Plain-text document sources:
——

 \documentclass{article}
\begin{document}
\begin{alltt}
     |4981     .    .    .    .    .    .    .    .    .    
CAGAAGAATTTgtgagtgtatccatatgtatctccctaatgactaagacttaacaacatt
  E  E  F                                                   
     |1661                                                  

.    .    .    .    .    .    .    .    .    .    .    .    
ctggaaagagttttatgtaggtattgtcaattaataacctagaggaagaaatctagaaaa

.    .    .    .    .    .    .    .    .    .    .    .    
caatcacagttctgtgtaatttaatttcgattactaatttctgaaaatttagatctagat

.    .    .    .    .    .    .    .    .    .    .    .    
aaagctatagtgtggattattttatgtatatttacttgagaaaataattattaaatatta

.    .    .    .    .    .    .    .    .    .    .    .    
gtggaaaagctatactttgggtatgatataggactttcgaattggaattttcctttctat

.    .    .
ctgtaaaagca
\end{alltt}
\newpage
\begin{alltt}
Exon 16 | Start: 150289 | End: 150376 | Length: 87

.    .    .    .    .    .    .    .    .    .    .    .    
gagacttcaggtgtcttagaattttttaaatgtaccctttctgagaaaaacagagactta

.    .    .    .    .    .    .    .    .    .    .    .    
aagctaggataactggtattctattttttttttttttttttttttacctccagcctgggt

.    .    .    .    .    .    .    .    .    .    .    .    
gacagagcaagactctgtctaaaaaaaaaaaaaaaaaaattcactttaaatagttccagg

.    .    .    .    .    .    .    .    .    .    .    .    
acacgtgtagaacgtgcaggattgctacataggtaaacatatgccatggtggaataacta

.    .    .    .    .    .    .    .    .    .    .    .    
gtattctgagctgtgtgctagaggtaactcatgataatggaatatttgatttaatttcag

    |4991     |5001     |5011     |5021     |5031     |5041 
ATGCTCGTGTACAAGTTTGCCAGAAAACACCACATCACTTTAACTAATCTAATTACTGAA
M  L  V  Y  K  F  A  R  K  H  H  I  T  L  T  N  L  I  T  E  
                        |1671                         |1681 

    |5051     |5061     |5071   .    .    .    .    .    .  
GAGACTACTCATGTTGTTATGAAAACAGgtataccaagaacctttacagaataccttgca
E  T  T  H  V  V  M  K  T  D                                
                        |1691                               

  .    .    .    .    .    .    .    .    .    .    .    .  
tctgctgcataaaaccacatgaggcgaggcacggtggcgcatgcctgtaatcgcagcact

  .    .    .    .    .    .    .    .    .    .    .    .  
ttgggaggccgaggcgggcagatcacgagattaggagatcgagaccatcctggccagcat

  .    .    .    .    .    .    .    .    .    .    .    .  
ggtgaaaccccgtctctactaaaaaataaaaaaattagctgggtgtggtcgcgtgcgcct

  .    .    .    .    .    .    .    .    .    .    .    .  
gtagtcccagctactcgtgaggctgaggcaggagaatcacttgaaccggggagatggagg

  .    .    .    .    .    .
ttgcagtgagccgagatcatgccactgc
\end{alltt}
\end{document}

——

Print each entry above word for word, leaving none out.

Answer to this problem:
 \documentclass{article}
\begin{document}
\begin{alltt}
     |4981     .    .    .    .    .    .    .    .    .    
CAGAAGAATTTgtgagtgtatccatatgtatctccctaatgactaagacttaacaacatt
  E  E  F                                                   
     |1661                                                  

.    .    .    .    .    .    .    .    .    .    .    .    
ctggaaagagttttatgtaggtattgtcaattaataacctagaggaagaaatctagaaaa

.    .    .    .    .    .    .    .    .    .    .    .    
caatcacagttctgtgtaatttaatttcgattactaatttctgaaaatttagatctagat

.    .    .    .    .    .    .    .    .    .    .    .    
aaagctatagtgtggattattttatgtatatttacttgagaaaataattattaaatatta

.    .    .    .    .    .    .    .    .    .    .    .    
gtggaaaagctatactttgggtatgatataggactttcgaattggaattttcctttctat

.    .    .
ctgtaaaagca
\end{alltt}
\newpage
\begin{alltt}
Exon 16 | Start: 150289 | End: 150376 | Length: 87

.    .    .    .    .    .    .    .    .    .    .    .    
gagacttcaggtgtcttagaattttttaaatgtaccctttctgagaaaaacagagactta

.    .    .    .    .    .    .    .    .    .    .    .    
aagctaggataactggtattctattttttttttttttttttttttacctccagcctgggt

.    .    .    .    .    .    .    .    .    .    .    .    
gacagagcaagactctgtctaaaaaaaaaaaaaaaaaaattcactttaaatagttccagg

.    .    .    .    .    .    .    .    .    .    .    .    
acacgtgtagaacgtgcaggattgctacataggtaaacatatgccatggtggaataacta

.    .    .    .    .    .    .    .    .    .    .    .    
gtattctgagctgtgtgctagaggtaactcatgataatggaatatttgatttaatttcag

    |4991     |5001     |5011     |5021     |5031     |5041 
ATGCTCGTGTACAAGTTTGCCAGAAAACACCACATCACTTTAACTAATCTAATTACTGAA
M  L  V  Y  K  F  A  R  K  H  H  I  T  L  T  N  L  I  T  E  
                        |1671                         |1681 

    |5051     |5061     |5071   .    .    .    .    .    .  
GAGACTACTCATGTTGTTATGAAAACAGgtataccaagaacctttacagaataccttgca
E  T  T  H  V  V  M  K  T  D                                
                        |1691                               

  .    .    .    .    .    .    .    .    .    .    .    .  
tctgctgcataaaaccacatgaggcgaggcacggtggcgcatgcctgtaatcgcagcact

  .    .    .    .    .    .    .    .    .    .    .    .  
ttgggaggccgaggcgggcagatcacgagattaggagatcgagaccatcctggccagcat

  .    .    .    .    .    .    .    .    .    .    .    .  
ggtgaaaccccgtctctactaaaaaataaaaaaattagctgggtgtggtcgcgtgcgcct

  .    .    .    .    .    .    .    .    .    .    .    .  
gtagtcccagctactcgtgaggctgaggcaggagaatcacttgaaccggggagatggagg

  .    .    .    .    .    .
ttgcagtgagccgagatcatgccactgc
\end{alltt}
\end{document}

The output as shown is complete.